#### [Work to complete]
Among the lines of the listing below, retype exactly those from the one containing "Sources used by this spec file" through the one containing "# Questions", both included. Do not include pictures.

#### [Material provided]
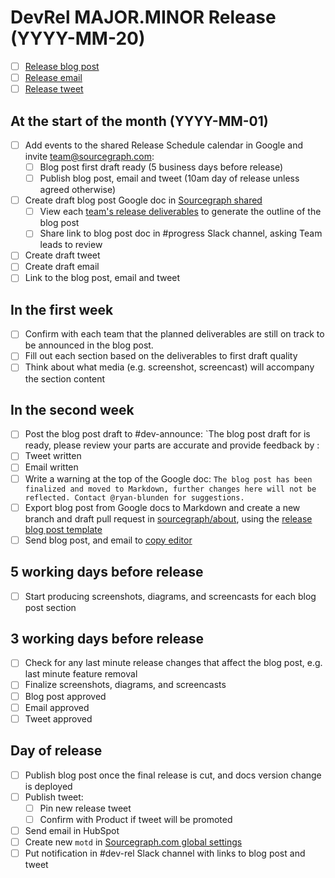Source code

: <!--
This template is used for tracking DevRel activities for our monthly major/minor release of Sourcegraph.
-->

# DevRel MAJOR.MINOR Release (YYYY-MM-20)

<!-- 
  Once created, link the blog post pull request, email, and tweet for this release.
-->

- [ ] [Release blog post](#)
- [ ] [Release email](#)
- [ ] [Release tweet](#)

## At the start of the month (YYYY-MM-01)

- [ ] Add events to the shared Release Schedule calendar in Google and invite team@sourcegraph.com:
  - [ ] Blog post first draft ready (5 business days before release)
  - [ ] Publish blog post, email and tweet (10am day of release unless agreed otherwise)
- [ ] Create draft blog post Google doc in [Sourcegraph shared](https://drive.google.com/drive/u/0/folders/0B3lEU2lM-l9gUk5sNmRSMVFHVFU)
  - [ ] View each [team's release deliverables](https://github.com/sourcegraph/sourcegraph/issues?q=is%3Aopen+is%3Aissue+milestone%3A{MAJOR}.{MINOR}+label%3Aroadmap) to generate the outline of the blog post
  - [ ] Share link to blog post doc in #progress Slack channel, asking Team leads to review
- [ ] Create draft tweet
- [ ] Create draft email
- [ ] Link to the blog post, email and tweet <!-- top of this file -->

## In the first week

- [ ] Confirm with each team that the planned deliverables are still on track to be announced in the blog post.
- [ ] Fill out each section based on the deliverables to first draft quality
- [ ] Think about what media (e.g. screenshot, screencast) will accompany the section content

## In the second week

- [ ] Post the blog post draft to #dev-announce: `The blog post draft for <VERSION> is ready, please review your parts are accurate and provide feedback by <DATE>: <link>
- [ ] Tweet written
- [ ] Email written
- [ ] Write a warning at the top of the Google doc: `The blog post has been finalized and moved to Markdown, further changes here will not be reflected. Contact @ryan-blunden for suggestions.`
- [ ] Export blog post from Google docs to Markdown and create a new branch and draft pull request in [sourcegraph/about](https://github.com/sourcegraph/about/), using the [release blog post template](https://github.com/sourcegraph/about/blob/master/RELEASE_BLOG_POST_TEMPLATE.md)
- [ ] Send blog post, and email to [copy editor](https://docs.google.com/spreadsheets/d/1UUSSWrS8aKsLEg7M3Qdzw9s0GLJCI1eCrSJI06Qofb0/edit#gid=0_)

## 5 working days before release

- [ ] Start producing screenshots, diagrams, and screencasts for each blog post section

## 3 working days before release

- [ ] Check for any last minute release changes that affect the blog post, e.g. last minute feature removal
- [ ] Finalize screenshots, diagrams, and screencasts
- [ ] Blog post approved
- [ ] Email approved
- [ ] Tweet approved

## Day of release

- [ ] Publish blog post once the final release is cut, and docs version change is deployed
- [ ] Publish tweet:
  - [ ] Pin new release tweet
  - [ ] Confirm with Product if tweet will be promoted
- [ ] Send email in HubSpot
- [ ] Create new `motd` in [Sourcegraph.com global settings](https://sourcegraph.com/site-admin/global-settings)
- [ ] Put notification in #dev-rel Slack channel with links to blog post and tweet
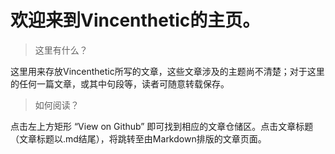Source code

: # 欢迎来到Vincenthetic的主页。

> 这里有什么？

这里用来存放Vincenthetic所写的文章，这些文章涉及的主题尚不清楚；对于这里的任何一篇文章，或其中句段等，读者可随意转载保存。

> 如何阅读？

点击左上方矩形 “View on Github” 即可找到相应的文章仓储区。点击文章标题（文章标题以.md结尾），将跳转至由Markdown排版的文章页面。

==

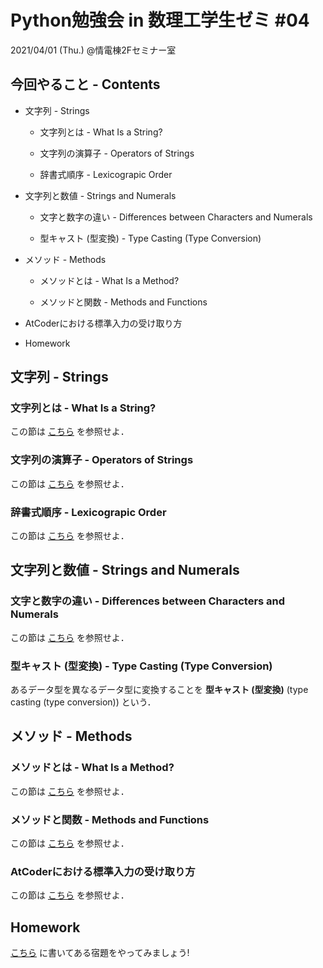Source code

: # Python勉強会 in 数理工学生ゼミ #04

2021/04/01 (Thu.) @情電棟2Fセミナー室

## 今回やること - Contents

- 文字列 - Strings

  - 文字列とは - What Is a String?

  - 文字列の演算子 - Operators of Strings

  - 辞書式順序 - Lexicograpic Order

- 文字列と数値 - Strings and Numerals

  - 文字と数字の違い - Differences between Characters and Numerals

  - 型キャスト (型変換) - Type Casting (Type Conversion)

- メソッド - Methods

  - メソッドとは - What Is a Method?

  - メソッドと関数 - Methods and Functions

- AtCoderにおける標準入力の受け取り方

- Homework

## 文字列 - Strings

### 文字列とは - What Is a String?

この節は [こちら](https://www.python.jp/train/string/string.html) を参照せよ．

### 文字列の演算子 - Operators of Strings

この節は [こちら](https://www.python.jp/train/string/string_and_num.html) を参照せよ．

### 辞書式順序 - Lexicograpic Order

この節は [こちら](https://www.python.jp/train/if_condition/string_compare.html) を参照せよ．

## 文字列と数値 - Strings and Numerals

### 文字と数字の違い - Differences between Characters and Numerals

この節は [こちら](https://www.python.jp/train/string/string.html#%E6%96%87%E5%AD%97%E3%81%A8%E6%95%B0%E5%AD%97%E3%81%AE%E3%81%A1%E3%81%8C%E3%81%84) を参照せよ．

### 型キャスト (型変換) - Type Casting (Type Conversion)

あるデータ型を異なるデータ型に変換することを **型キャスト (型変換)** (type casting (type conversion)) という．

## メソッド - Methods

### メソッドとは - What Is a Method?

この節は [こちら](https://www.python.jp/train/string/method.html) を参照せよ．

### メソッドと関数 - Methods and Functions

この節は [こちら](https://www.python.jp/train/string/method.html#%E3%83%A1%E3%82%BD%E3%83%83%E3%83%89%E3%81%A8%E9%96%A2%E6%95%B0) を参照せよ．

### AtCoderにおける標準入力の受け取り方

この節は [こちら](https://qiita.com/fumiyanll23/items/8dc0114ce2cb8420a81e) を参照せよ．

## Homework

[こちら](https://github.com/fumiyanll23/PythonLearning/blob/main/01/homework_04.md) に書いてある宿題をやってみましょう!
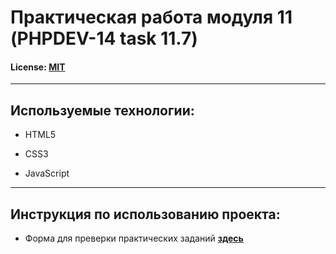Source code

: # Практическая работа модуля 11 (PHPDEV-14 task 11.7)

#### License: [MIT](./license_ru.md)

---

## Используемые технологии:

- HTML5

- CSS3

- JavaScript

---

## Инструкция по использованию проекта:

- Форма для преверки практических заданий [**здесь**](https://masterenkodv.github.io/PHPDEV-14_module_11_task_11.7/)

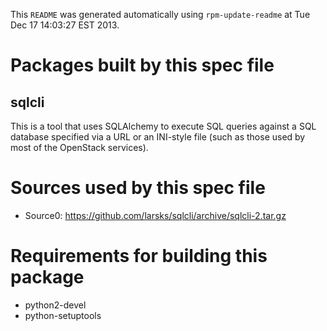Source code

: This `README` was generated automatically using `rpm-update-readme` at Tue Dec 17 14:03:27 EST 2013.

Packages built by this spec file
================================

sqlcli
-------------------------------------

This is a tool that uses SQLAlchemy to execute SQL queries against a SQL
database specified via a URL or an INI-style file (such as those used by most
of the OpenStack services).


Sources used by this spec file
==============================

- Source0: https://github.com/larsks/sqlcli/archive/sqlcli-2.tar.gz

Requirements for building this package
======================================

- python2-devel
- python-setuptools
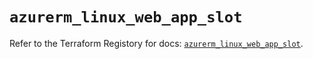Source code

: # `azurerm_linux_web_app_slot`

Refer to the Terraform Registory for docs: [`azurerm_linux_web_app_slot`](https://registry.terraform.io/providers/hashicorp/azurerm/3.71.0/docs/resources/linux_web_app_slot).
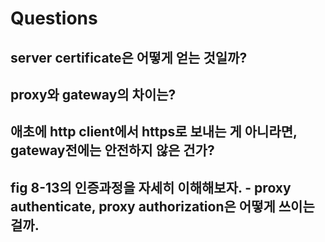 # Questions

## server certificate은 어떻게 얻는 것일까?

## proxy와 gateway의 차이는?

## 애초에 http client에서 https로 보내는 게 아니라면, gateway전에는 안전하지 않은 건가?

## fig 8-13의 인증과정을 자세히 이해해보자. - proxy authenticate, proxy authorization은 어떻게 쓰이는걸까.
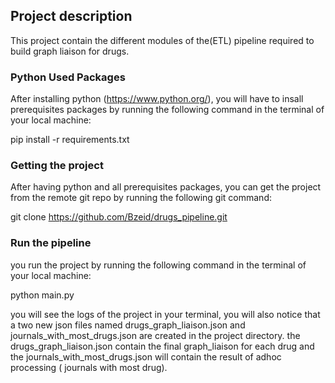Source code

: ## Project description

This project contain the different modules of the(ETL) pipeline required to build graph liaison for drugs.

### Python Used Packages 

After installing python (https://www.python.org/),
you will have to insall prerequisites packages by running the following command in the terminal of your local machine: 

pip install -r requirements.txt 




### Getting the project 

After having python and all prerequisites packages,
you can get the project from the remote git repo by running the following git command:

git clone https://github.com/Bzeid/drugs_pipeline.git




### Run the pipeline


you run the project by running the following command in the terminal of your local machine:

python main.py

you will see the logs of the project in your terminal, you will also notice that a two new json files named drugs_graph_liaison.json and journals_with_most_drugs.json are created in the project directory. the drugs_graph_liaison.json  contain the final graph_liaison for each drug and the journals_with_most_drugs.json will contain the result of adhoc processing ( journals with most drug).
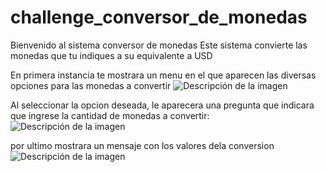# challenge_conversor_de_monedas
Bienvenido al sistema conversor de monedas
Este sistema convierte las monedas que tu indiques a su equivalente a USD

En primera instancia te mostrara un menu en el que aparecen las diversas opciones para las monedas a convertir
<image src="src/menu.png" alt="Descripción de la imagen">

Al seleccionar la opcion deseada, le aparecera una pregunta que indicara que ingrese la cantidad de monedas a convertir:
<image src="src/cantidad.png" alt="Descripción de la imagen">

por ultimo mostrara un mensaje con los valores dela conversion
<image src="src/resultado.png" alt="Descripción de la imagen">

#### [Exercise answer]
Sources used by this spec file
==============================

- Source0: https://github.com/larsks/sqlcli/archive/sqlcli-2.tar.gz

Requirements for building this package
======================================

- python2-devel
- python-setuptools
Source code

: # `azurerm_linux_web_app_slot`

Refer to the Terraform Registory for docs: [`azurerm_linux_web_app_slot`](https://registry.terraform.io/providers/hashicorp/azurerm/3.71.0/docs/resources/linux_web_app_slot).
 # Questions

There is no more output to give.